Photos of these displays have appeared repeatedly in the Iranian press and the international media. Until now, they have been virtually ignored.
Iran designed the Shahab-3 with Israel in mind. Iran did not need a 800-mile range missile to hit Iraq, where shorter-range Oghabs and SCUDs on hand in 1988 did the trick quite well. Nor does Iran have any reason to design a longer-range missile capable of hitting Turkey or the Central Asian Republics.
This regime has consistently put the destruction of Israel and its main ally, the United States, at the very center of its ideology and policies.
(2) Mr. Rafsanjani's "moderate" views are exaggerated. Iran analysts have consistently misrepresented Mr. Rafsanjani as a "moderate" and as "pro-Western," a man we can "deal with."
In fact, Mr. Rafsanjani restarted Iran's nuclear weapons program in 1986, by hosting a nuclear technology conference and personally inviting Iranian nuclear scientists in exile to return. He continues to be the program's staunchest supporter.

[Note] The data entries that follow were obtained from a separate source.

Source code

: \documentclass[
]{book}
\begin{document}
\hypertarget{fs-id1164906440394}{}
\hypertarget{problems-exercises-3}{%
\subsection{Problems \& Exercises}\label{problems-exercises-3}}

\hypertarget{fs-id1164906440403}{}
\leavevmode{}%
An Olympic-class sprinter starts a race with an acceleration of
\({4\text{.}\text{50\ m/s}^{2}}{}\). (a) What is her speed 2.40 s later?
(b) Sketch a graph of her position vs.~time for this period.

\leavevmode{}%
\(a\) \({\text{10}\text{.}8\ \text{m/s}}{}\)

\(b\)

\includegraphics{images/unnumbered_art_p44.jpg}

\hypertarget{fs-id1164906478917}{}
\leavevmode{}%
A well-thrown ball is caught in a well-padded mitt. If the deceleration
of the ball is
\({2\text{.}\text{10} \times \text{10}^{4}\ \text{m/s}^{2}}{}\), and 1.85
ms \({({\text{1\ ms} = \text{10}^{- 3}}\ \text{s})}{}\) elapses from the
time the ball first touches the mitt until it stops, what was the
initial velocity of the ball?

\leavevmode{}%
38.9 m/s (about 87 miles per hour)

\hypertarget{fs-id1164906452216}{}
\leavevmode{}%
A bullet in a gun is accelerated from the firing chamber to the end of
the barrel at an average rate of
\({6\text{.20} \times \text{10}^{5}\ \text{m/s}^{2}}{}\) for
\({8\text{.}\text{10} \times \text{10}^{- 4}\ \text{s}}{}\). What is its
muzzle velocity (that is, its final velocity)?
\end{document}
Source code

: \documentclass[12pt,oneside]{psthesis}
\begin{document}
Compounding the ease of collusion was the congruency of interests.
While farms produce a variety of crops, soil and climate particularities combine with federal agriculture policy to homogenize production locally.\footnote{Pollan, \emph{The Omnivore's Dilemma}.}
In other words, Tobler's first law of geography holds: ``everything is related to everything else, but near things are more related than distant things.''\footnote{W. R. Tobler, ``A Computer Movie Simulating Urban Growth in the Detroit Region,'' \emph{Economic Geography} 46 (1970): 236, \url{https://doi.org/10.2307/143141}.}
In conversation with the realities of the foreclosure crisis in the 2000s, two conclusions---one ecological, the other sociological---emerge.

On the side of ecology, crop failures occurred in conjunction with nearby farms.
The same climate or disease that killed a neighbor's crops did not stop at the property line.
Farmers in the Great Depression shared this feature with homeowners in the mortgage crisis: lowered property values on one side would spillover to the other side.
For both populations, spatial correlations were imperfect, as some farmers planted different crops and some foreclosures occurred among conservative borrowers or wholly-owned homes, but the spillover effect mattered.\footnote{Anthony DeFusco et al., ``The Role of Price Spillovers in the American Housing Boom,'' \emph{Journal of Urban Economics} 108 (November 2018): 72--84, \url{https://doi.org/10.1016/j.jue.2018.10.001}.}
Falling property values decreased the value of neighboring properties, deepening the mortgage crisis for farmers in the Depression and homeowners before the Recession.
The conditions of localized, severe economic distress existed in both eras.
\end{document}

On Dec. 14, 2001, Mr. Rafsanjani gave the Jerusalem Day sermon at Tehran University, and openly boasted Iran could wipe Israel off the map with an atomic bomb. "The use of an atomic bomb against Israel would destroy Israel completely, while [the same] against the world of Islam [i.e., Iran] would [only] cause damage," he said.
March 6, Mr. Rafsanjani told a two-day international nuclear technology conference in Tehran that Iran would not give up its nuclear technology under any condition. "Definitely we can't stop our nuclear program and we won't stop it. You can't take technology away from a country already possessing it."
(3) The Iranian regime has used the negotiations to complete its nuclear facilities.
Just as Iran said it was preparing to remove International Atomic Energy Agency (IAEA) seals on its nuclear plants in August 2005, former Iranian negotiator Hosein Musavian revealed on Iranian TV the negotiations with Europe were a sham from the start, meant to "buy time" for Iran to complete its nuclear facilities: "Thanks to our dealings with Europe, even when we got a 50-day ultimatum, we managed to continue the work for two years. Today, we are in a position of power."
Allowing Iran to buy more time will only guarantee its additional progress toward nuclear weapons capabilities. The U.S. cannot risk allowing the world's most flagrant international terror sponsor to become a nuclear weapons-capable state.
Secretary of State Condoleezza Rice should instruct the U.S. ambassador to the IAEA, Greg Scholte, to strongly urge the IAEA Board of Governors on Nov. 24 to refer Iran's case to the U.N. Security Council, where further steps can be taken to compel compliance with its nonproliferation obligations.
Referring Iran to the U.N. Security Council is no guarantee but it is the necessary next step if the world community is to get serious about enforcing treaty obligations and stopping the spread of nuclear weapons to terrorist states.
Kenneth R. Timmerman is author of "Countdown to Crisis: the Coming Nuclear Showdown with Iran," Crown Forum.